Please keep to the lines below from the one with "- **Relação com o projeto:** Fornece interface" through the one with "- **O que foi feito:** Integração", and restate them word for word, ends included.

Extracted data:

────

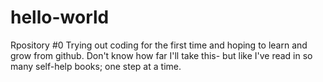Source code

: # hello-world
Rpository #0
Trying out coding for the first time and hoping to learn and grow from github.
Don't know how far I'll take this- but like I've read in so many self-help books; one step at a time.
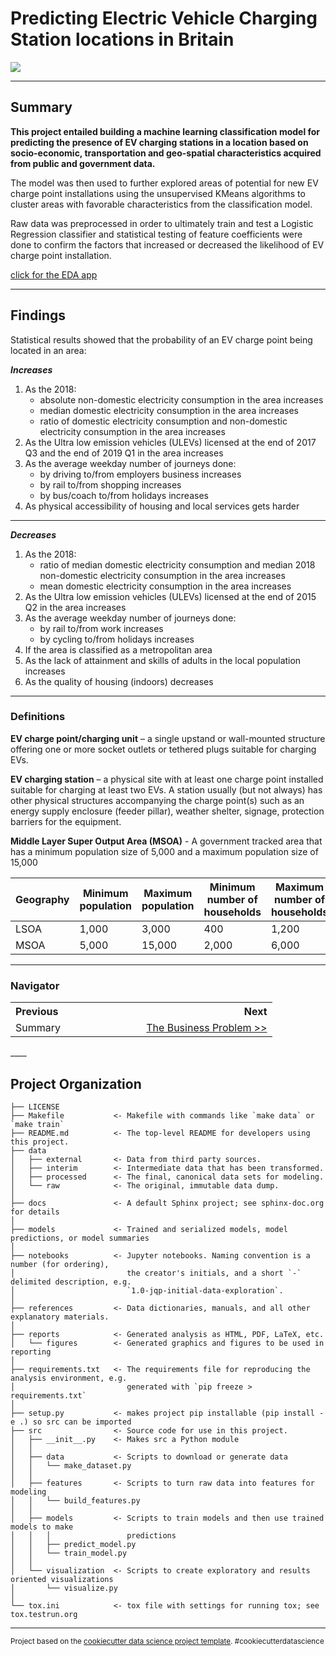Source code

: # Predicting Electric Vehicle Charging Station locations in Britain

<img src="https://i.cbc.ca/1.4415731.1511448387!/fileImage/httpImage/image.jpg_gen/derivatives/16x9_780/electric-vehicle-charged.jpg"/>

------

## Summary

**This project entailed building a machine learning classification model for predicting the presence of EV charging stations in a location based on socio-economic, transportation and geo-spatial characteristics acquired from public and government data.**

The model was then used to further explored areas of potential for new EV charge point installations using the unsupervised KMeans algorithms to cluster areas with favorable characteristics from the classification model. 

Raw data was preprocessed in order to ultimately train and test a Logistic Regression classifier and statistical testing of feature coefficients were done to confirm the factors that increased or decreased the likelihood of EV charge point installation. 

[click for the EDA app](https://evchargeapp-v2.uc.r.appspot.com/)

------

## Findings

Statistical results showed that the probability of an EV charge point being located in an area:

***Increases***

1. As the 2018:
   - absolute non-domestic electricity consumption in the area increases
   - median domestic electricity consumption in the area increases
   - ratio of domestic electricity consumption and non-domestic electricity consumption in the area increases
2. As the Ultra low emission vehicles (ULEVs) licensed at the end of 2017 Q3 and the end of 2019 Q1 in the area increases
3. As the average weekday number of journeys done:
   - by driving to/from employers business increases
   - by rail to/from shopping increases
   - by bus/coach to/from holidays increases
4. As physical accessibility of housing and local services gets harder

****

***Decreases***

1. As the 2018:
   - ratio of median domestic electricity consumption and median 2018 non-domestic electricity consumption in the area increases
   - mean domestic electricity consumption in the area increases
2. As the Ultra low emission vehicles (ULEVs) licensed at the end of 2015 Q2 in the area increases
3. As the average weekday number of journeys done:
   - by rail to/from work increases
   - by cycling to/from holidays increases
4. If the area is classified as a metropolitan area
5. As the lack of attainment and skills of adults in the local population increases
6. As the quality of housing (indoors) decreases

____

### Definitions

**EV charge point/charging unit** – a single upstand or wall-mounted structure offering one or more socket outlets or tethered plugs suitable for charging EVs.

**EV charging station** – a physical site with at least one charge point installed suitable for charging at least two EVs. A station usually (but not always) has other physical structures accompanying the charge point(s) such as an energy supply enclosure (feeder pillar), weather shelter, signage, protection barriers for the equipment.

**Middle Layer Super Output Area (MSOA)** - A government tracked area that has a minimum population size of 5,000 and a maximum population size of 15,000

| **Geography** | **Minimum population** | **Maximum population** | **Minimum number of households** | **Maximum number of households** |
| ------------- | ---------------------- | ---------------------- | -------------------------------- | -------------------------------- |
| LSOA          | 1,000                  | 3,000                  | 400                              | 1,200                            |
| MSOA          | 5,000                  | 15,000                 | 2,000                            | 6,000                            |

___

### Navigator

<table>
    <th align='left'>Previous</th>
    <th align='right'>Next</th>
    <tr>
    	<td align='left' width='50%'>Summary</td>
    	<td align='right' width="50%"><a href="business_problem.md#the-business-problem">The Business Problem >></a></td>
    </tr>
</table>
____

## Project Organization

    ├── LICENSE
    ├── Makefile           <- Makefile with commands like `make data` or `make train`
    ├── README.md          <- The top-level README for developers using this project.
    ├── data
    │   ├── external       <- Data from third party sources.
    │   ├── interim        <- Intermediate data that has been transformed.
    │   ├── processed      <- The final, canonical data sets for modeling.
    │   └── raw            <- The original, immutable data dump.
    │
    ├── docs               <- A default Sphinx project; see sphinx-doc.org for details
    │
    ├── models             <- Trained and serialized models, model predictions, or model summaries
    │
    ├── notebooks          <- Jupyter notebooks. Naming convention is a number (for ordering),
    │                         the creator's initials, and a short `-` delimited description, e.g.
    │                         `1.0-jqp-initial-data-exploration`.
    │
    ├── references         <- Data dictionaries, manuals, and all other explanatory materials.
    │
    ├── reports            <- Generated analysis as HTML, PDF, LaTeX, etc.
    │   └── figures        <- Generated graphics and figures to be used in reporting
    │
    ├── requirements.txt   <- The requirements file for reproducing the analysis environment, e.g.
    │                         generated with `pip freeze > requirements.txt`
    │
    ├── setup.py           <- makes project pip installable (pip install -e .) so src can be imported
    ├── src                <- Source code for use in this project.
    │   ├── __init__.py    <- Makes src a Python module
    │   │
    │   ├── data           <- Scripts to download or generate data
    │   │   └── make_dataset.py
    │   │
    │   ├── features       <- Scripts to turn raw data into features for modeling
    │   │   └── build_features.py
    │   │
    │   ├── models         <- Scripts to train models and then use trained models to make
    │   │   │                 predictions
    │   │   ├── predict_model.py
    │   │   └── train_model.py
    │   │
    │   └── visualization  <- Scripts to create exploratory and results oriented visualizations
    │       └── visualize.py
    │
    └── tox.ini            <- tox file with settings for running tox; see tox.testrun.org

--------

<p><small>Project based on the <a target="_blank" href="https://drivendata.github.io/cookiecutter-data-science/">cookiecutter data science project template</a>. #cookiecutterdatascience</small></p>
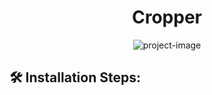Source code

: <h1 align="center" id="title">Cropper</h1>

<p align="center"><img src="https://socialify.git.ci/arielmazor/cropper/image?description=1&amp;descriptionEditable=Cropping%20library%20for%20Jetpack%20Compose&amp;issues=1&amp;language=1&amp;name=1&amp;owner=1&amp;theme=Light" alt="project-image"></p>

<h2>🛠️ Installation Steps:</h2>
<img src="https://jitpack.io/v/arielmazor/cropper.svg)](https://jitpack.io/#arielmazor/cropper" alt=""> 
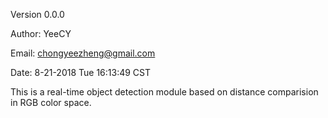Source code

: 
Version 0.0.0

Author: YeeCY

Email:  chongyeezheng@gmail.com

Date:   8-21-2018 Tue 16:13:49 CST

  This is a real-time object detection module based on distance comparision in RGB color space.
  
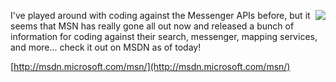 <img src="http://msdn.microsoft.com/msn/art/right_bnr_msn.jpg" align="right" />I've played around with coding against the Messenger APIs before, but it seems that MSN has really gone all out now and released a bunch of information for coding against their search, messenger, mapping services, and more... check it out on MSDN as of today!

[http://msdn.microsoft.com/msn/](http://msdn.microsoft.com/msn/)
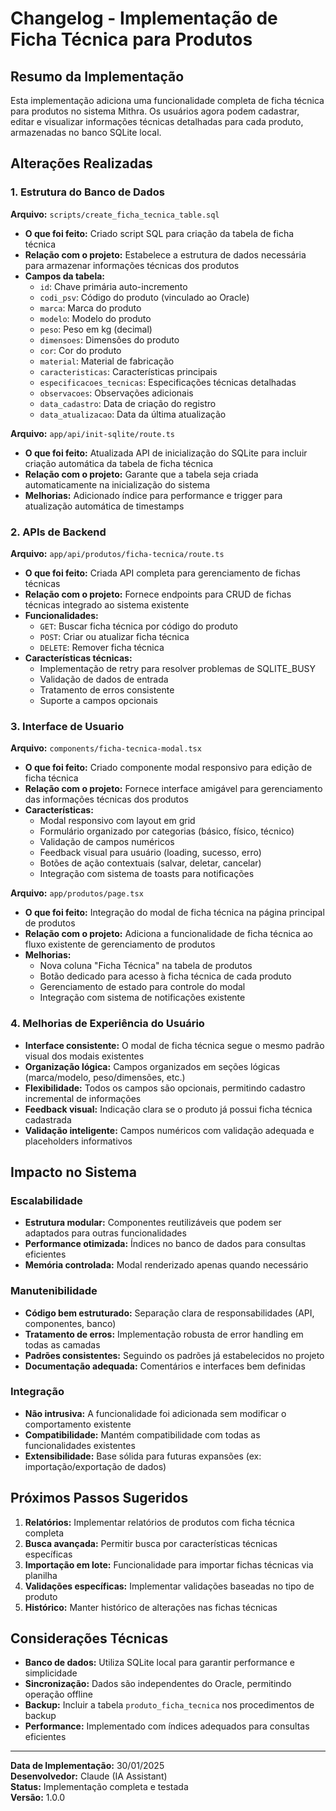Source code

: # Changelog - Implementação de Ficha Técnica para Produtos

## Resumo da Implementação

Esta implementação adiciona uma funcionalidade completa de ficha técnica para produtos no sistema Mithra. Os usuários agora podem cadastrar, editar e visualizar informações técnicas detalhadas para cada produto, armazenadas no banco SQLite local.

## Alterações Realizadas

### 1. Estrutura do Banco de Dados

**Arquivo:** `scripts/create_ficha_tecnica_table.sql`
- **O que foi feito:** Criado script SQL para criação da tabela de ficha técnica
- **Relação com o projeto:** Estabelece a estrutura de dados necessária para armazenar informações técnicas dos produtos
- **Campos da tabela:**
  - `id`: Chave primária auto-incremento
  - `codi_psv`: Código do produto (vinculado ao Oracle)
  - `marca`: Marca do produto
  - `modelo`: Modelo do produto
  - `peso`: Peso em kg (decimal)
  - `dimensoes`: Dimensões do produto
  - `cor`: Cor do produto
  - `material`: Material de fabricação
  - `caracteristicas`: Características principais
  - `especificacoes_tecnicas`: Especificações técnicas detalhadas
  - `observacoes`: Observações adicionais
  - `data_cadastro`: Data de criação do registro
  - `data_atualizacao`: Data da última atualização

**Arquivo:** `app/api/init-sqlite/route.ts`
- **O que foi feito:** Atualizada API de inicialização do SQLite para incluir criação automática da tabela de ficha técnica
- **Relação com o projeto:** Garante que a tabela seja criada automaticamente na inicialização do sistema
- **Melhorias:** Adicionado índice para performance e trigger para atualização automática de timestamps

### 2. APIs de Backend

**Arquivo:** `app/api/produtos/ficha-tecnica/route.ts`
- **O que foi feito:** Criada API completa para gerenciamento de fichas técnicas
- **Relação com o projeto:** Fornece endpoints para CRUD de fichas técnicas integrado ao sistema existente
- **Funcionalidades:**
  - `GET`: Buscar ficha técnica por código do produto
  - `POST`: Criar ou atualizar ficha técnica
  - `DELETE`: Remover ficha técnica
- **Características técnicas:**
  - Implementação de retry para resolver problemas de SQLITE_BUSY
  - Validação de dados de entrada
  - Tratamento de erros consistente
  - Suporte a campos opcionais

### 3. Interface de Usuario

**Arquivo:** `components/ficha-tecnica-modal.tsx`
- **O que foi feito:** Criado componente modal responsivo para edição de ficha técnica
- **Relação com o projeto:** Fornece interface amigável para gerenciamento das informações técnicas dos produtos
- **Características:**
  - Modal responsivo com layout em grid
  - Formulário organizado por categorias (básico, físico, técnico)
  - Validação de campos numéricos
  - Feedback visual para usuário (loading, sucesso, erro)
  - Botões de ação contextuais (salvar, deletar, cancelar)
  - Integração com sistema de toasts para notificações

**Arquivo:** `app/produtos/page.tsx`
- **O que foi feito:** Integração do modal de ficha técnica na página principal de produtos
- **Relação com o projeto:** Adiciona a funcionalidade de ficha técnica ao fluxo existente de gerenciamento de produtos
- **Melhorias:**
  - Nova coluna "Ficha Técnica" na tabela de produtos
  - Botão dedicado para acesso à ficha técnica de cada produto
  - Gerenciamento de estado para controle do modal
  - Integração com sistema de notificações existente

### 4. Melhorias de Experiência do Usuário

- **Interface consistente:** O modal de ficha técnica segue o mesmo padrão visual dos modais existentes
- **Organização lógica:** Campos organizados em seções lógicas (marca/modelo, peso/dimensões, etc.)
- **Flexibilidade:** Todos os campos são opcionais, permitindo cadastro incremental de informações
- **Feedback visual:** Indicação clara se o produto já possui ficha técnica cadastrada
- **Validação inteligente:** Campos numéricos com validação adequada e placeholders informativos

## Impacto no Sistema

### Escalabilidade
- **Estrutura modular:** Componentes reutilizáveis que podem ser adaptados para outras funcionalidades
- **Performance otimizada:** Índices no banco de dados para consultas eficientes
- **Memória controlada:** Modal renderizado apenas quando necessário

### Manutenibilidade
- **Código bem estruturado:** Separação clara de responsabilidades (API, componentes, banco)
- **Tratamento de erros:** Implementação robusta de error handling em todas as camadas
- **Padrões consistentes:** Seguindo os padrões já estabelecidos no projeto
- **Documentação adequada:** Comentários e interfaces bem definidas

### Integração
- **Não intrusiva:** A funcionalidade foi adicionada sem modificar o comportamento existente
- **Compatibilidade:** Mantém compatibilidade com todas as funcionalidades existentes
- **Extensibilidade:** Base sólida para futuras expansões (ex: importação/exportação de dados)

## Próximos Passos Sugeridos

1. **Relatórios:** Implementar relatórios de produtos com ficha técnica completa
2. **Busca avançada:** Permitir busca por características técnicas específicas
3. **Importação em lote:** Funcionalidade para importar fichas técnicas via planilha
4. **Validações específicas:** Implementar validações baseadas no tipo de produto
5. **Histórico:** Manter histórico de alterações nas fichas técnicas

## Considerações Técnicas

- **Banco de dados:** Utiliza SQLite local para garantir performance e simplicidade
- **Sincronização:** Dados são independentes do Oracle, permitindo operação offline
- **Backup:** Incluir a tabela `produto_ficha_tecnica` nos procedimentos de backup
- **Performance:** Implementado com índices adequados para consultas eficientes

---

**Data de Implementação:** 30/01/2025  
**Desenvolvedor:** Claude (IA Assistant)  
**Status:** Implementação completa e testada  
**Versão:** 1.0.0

────

Worked solution:
- **Relação com o projeto:** Fornece interface amigável para gerenciamento das informações técnicas dos produtos
- **Características:**
  - Modal responsivo com layout em grid
  - Formulário organizado por categorias (básico, físico, técnico)
  - Validação de campos numéricos
  - Feedback visual para usuário (loading, sucesso, erro)
  - Botões de ação contextuais (salvar, deletar, cancelar)
  - Integração com sistema de toasts para notificações

**Arquivo:** `app/produtos/page.tsx`
- **O que foi feito:** Integração do modal de ficha técnica na página principal de produtos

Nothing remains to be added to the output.